▶ **Exercise**
Each entry is to be retyped exactly as it appears. Leave the images out.
>>>>>
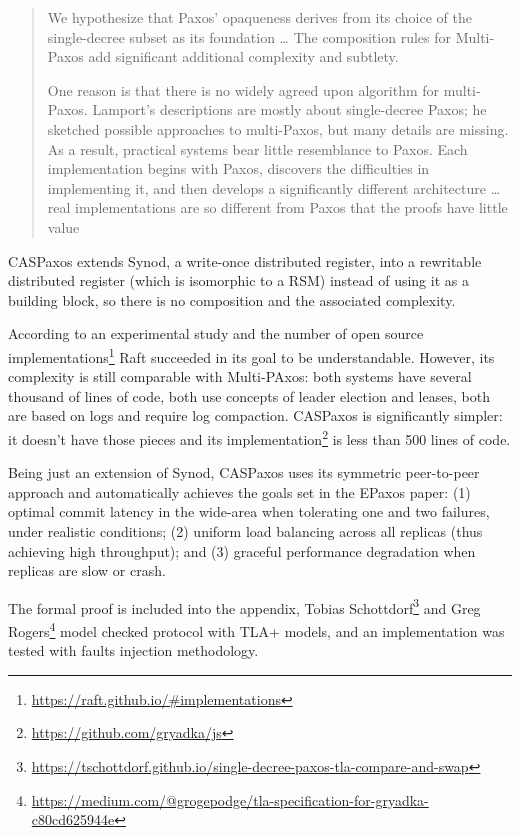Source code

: \documentclass[12pt]{article}
\theoremstyle{definition}
\begin{document}
\begin{quote}
We hypothesize that Paxos’ opaqueness derives from its choice of the single-decree subset as its foundation \ldots{} The composition rules for Multi-Paxos add significant additional complexity and subtlety.

One reason is that there is no widely agreed upon algorithm for multi-Paxos. Lamport’s descriptions are mostly about single-decree Paxos; he sketched possible approaches to multi-Paxos, but many details are missing. As a result, practical systems bear little resemblance to Paxos. Each implementation begins with Paxos, discovers the difficulties in implementing it, and then develops a significantly different architecture \ldots{} real implementations are so different from Paxos that the proofs have little value
\end{quote}

CASPaxos extends Synod, a write-once distributed register, into a rewritable distributed register (which is isomorphic to a RSM) instead of using it as a building block, so there is no composition and the associated complexity.

According to an experimental study\cite{raft} and the number of open source implementations\footnote{\href{https://raft.github.io/\#implementations}{https://raft.github.io/\#implementations}} Raft succeeded in its goal to be understandable. However, its complexity is still comparable with Multi-PAxos: both systems\cite{chubby}\cite{raft} have several thousand of lines of code, both use concepts of leader election and leases, both are based on logs and require log compaction. CASPaxos is significantly simpler: it doesn't have those pieces and its implementation\footnote{\href{https://github.com/gryadka/js}{https://github.com/gryadka/js}} is less than 500 lines of code.

Being just an extension of Synod, CASPaxos uses its symmetric peer-to-peer approach and automatically achieves the goals set in the EPaxos\cite{epaxos} paper: (1) optimal commit latency in the wide-area when tolerating one and two failures, under realistic conditions; (2) uniform load balancing across all replicas (thus achieving high throughput); and (3) graceful performance degradation when replicas are slow or crash.

The formal proof is included into the appendix, Tobias Schottdorf\footnote{\href{https://tschottdorf.github.io/single-decree-paxos-tla-compare-and-swap}{https://tschottdorf.github.io/single-decree-paxos-tla-compare-and-swap}} and Greg Rogers\footnote{\href{https://medium.com/@grogepodge/tla-specification-for-gryadka-c80cd625944e}{https://medium.com/@grogepodge/tla-specification-for-gryadka-c80cd625944e}} model checked protocol with TLA+ models, and an implementation was tested with faults injection methodology.
\end{document}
<<<<<
▶ **Finished task**
Source code

: \documentclass[12pt]{article}
\theoremstyle{definition}
\begin{document}
\begin{quote}
We hypothesize that Paxos’ opaqueness derives from its choice of the single-decree subset as its foundation \ldots{} The composition rules for Multi-Paxos add significant additional complexity and subtlety.

One reason is that there is no widely agreed upon algorithm for multi-Paxos. Lamport’s descriptions are mostly about single-decree Paxos; he sketched possible approaches to multi-Paxos, but many details are missing. As a result, practical systems bear little resemblance to Paxos. Each implementation begins with Paxos, discovers the difficulties in implementing it, and then develops a significantly different architecture \ldots{} real implementations are so different from Paxos that the proofs have little value
\end{quote}

CASPaxos extends Synod, a write-once distributed register, into a rewritable distributed register (which is isomorphic to a RSM) instead of using it as a building block, so there is no composition and the associated complexity.

According to an experimental study\cite{raft} and the number of open source implementations\footnote{\href{https://raft.github.io/\#implementations}{https://raft.github.io/\#implementations}} Raft succeeded in its goal to be understandable. However, its complexity is still comparable with Multi-PAxos: both systems\cite{chubby}\cite{raft} have several thousand of lines of code, both use concepts of leader election and leases, both are based on logs and require log compaction. CASPaxos is significantly simpler: it doesn't have those pieces and its implementation\footnote{\href{https://github.com/gryadka/js}{https://github.com/gryadka/js}} is less than 500 lines of code.

Being just an extension of Synod, CASPaxos uses its symmetric peer-to-peer approach and automatically achieves the goals set in the EPaxos\cite{epaxos} paper: (1) optimal commit latency in the wide-area when tolerating one and two failures, under realistic conditions; (2) uniform load balancing across all replicas (thus achieving high throughput); and (3) graceful performance degradation when replicas are slow or crash.

The formal proof is included into the appendix, Tobias Schottdorf\footnote{\href{https://tschottdorf.github.io/single-decree-paxos-tla-compare-and-swap}{https://tschottdorf.github.io/single-decree-paxos-tla-compare-and-swap}} and Greg Rogers\footnote{\href{https://medium.com/@grogepodge/tla-specification-for-gryadka-c80cd625944e}{https://medium.com/@grogepodge/tla-specification-for-gryadka-c80cd625944e}} model checked protocol with TLA+ models, and an implementation was tested with faults injection methodology.
\end{document}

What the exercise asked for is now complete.